Items from a dataset:
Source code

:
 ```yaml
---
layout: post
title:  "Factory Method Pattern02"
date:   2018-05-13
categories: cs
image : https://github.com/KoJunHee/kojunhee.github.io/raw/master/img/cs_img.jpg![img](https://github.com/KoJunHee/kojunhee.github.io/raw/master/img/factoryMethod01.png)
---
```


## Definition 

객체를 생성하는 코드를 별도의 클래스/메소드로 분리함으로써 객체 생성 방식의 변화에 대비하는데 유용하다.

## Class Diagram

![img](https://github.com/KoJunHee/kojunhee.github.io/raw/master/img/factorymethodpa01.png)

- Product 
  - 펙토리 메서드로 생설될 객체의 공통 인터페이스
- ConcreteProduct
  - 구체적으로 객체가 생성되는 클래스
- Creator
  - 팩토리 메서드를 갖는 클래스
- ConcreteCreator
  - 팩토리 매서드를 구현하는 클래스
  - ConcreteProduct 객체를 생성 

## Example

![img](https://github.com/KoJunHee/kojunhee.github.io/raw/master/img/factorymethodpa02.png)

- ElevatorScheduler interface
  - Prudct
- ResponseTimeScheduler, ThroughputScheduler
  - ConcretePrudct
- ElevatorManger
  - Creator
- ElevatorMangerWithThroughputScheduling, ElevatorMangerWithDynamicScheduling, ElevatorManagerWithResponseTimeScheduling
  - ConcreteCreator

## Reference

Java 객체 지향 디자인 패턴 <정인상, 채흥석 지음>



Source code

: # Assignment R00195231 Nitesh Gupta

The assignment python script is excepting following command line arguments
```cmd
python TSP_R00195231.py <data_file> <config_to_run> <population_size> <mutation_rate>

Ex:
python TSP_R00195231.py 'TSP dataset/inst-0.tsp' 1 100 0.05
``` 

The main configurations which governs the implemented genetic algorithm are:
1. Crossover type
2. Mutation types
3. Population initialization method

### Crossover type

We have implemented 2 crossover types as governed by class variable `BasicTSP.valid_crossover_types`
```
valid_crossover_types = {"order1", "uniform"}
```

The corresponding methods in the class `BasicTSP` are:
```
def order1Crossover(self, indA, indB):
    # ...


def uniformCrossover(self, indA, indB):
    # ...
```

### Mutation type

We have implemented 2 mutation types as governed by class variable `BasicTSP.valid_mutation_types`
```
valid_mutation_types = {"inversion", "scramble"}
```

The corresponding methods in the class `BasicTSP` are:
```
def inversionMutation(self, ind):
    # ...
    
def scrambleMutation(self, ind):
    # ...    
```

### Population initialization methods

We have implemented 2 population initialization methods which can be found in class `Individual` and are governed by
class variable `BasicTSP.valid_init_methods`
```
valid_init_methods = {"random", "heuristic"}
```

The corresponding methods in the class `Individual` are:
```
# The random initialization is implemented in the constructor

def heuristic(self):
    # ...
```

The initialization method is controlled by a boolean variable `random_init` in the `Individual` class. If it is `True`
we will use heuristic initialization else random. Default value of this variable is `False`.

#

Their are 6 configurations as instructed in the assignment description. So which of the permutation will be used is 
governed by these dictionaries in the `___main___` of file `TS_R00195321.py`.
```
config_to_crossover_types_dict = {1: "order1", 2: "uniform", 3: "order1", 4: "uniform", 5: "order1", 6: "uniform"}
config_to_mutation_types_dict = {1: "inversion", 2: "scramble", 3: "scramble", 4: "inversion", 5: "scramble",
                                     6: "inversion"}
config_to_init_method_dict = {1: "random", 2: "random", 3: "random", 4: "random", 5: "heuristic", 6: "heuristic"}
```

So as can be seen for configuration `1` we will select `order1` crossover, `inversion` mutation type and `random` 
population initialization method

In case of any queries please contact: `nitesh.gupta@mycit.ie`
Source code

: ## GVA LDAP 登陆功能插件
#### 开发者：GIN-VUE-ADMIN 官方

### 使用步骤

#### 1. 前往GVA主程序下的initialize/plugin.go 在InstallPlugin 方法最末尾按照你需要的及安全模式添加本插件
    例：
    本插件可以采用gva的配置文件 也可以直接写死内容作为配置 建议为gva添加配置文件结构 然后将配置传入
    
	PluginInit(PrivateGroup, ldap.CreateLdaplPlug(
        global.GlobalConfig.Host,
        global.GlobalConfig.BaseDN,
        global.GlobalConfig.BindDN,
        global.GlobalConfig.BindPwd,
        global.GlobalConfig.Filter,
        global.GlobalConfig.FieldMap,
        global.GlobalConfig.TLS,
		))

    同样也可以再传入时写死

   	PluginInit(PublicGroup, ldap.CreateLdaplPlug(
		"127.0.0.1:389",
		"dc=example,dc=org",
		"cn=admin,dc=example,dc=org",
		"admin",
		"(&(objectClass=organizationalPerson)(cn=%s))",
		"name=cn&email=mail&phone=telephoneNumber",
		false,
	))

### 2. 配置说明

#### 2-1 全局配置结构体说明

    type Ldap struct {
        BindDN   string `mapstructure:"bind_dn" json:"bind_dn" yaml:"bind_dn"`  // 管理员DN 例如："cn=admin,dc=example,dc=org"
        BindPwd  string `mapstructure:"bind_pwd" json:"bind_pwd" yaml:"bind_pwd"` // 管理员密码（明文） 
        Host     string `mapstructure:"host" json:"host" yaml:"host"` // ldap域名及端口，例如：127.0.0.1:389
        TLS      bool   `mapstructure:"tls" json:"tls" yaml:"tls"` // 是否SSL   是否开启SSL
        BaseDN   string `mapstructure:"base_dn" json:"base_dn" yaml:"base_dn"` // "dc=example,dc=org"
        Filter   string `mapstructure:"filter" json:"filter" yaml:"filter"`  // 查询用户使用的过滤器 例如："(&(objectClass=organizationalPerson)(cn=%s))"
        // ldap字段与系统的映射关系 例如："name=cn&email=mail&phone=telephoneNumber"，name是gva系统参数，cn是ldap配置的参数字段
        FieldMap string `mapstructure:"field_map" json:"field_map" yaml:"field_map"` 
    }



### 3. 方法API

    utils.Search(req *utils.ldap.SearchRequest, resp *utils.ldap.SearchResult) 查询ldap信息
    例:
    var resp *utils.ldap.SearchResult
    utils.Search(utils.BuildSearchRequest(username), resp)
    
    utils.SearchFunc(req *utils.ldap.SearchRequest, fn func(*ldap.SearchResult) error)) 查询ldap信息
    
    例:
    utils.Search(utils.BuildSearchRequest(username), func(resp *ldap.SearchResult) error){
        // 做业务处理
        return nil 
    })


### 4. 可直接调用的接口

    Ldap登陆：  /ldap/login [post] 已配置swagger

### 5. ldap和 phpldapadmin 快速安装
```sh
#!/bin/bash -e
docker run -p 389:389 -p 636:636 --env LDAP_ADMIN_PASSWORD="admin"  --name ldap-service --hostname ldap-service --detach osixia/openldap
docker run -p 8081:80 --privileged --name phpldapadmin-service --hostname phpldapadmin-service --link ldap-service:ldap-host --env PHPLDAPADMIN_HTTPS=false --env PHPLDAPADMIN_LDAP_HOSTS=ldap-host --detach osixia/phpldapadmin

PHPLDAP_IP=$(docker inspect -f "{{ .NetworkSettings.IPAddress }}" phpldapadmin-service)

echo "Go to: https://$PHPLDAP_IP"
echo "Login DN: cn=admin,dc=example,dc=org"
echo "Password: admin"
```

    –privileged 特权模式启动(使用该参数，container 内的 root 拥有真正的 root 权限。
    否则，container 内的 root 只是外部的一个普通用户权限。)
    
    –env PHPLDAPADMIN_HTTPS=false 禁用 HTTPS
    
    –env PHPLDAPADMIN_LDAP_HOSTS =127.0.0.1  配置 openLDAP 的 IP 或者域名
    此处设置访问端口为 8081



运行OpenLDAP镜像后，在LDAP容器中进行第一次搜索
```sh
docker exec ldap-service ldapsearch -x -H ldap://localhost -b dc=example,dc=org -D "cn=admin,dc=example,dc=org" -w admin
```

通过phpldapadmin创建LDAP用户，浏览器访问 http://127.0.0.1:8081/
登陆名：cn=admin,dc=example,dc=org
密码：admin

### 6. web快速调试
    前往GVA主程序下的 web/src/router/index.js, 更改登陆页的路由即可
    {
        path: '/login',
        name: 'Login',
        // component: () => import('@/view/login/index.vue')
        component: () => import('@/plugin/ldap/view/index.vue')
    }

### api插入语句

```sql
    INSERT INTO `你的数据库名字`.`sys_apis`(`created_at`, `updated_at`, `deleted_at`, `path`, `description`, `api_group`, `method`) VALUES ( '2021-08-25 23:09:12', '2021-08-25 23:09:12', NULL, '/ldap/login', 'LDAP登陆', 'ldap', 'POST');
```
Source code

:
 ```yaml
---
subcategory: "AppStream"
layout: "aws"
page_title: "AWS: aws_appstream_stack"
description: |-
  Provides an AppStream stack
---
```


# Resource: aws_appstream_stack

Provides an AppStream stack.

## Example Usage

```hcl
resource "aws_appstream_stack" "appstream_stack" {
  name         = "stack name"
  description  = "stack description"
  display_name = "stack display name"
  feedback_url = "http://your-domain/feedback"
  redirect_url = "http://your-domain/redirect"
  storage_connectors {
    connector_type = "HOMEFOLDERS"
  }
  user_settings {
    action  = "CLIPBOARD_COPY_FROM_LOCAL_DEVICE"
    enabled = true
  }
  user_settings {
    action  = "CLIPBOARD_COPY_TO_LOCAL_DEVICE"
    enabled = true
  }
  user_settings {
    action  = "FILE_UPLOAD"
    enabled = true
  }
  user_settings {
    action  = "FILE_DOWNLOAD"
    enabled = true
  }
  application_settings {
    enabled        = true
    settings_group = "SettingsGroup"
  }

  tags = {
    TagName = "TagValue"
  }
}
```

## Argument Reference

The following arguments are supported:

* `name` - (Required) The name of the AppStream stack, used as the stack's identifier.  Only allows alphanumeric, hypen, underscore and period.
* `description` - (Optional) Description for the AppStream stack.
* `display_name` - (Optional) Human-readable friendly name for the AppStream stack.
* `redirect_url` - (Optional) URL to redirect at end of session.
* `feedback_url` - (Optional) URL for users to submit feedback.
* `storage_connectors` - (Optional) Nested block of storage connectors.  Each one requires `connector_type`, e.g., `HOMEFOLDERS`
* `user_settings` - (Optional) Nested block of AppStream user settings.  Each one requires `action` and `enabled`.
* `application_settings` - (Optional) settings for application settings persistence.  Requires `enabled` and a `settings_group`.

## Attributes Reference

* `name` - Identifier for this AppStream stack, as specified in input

TO DO>
Gather up every line in the data above that contains the word "initialization", copying each one.

OUTPUT FOR THIS EXERCISE>
3. Population initialization method
### Population initialization methods
We have implemented 2 population initialization methods which can be found in class `Individual` and are governed by
# The random initialization is implemented in the constructor
The initialization method is controlled by a boolean variable `random_init` in the `Individual` class. If it is `True`
we will use heuristic initialization else random. Default value of this variable is `False`.
population initialization method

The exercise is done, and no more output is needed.